If an algorithm has a complexity class of O(sqrt(N)), by definition it means that it can do better if run on all 100 elements than by splitting the list into two elements and running it on each 50.

This is not at all a surprising property. The same things happens with binary search: it has complexity O(log(N)), which means that running it on a list of size 1024 will take about 10 operations, but running it in parallel on two lists of size 512 will take 2 * 9 operations = 18.

This is actually easy to intuit when it comes to search problems: the element you're looking for is either in the first half of the list or in the second half, it can't be in both. So, if you are searching for it in parallel in both halves, you'll have to do extra work that just wasn't necessary (unless your algorithm is to look at every element in order, in which case it's the same).

In the case of binary search, with the very first comparison, you can already tell in which half of the list your element is: searching the other half is pointless. In the case of Grober's algorithm, the mechanism is much more complex, but the basic point is similar: Grover's algorithm has a way to just not look at certain elements of the list, so splitting the list in half creates more work overall.

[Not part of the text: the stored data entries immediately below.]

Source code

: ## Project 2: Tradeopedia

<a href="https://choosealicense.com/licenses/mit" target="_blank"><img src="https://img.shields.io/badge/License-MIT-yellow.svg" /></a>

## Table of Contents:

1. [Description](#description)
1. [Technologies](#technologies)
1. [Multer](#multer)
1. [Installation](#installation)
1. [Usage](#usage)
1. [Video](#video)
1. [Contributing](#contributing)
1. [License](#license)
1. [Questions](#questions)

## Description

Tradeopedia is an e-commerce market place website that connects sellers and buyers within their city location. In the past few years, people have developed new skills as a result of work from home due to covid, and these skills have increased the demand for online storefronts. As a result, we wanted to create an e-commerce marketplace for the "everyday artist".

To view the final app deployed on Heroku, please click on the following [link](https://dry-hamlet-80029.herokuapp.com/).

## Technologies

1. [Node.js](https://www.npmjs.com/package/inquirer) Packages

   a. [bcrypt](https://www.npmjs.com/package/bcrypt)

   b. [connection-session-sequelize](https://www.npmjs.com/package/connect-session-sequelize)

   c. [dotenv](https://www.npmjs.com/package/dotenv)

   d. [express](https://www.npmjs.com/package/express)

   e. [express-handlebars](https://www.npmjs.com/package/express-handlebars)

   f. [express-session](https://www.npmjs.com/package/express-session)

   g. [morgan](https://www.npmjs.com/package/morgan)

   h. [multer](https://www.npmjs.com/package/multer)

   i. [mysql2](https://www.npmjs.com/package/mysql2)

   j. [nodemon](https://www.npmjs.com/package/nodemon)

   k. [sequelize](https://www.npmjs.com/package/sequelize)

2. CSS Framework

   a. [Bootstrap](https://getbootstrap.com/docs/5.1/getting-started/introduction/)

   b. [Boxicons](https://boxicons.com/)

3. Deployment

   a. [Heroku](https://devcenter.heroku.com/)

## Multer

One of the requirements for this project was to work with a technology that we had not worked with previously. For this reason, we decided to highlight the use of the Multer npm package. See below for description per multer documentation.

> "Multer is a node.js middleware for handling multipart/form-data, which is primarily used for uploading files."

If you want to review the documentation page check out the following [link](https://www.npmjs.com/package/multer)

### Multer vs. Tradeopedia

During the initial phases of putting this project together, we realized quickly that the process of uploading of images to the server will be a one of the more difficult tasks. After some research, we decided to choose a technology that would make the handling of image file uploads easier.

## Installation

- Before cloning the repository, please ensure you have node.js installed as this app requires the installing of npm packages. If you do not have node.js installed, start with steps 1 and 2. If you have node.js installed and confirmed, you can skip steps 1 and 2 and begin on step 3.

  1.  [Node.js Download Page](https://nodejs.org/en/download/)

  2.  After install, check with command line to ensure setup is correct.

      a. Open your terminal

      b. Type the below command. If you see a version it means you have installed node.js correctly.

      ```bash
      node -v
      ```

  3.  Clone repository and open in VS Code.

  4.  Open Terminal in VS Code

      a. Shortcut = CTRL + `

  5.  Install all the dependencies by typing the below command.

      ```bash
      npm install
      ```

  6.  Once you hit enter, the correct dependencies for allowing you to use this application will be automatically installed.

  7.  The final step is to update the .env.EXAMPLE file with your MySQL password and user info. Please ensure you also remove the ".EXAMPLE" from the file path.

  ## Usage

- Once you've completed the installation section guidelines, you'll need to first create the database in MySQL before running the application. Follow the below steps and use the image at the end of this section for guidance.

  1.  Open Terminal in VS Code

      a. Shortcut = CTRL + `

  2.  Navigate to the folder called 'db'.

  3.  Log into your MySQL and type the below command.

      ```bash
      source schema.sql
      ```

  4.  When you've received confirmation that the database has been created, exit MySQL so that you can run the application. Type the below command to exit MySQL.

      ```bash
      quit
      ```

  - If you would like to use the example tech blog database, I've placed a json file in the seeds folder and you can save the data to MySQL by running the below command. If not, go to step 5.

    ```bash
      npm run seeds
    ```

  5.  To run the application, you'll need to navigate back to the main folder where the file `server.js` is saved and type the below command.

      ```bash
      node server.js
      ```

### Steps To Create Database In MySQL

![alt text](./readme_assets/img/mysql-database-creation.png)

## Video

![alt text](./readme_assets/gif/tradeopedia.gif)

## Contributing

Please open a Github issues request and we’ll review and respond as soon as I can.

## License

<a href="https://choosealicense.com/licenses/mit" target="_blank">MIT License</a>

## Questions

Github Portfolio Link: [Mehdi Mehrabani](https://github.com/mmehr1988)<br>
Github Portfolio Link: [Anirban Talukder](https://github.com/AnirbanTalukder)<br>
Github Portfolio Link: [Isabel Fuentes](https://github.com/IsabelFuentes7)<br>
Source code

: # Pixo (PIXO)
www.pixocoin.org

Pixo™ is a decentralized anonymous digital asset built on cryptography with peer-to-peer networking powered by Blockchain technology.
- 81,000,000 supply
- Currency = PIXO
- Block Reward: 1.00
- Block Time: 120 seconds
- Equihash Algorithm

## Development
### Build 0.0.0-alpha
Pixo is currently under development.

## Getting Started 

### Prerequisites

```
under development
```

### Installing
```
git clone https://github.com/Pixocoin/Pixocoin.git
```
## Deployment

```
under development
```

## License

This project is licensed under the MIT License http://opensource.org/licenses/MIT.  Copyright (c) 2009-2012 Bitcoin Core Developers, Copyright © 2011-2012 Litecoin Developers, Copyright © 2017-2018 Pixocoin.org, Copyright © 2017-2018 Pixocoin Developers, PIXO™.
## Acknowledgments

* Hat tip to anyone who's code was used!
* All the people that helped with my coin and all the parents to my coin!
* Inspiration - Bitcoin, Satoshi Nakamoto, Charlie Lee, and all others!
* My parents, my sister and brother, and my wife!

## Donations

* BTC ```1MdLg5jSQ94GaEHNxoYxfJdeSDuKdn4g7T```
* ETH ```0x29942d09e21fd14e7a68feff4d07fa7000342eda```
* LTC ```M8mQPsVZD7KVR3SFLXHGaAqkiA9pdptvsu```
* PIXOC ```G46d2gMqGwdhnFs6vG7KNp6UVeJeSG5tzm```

That only helps for a relative small range of N. Chess happens to sort of fit into this space. Go is way out, even a sqrt(N) is still in the "galaxy-sized computer" range. So again, there are few problems for which Grover's algorithms really takes us from practically uncomputable to computable.

Even for chess, 2^76 operations is still waaaaay more time than anyone will ever wait for a computation to finish, even if we assumed quantum computers could reach the OPS of today's best classical computers.


No-one would solve chess by checking every possible legal chess state -- also checking 'all the states' wouldn't solve chess, you need a sequence of moves, and that pushes you up to an even bigger number. But again, you can easily massively prune that, as many moves are forced, or you can check you are in a provable end-game situation.



training an ai model is essentially searching for parameters that can make a function really accurate at making predictions. in the case of LLMs, they predict text.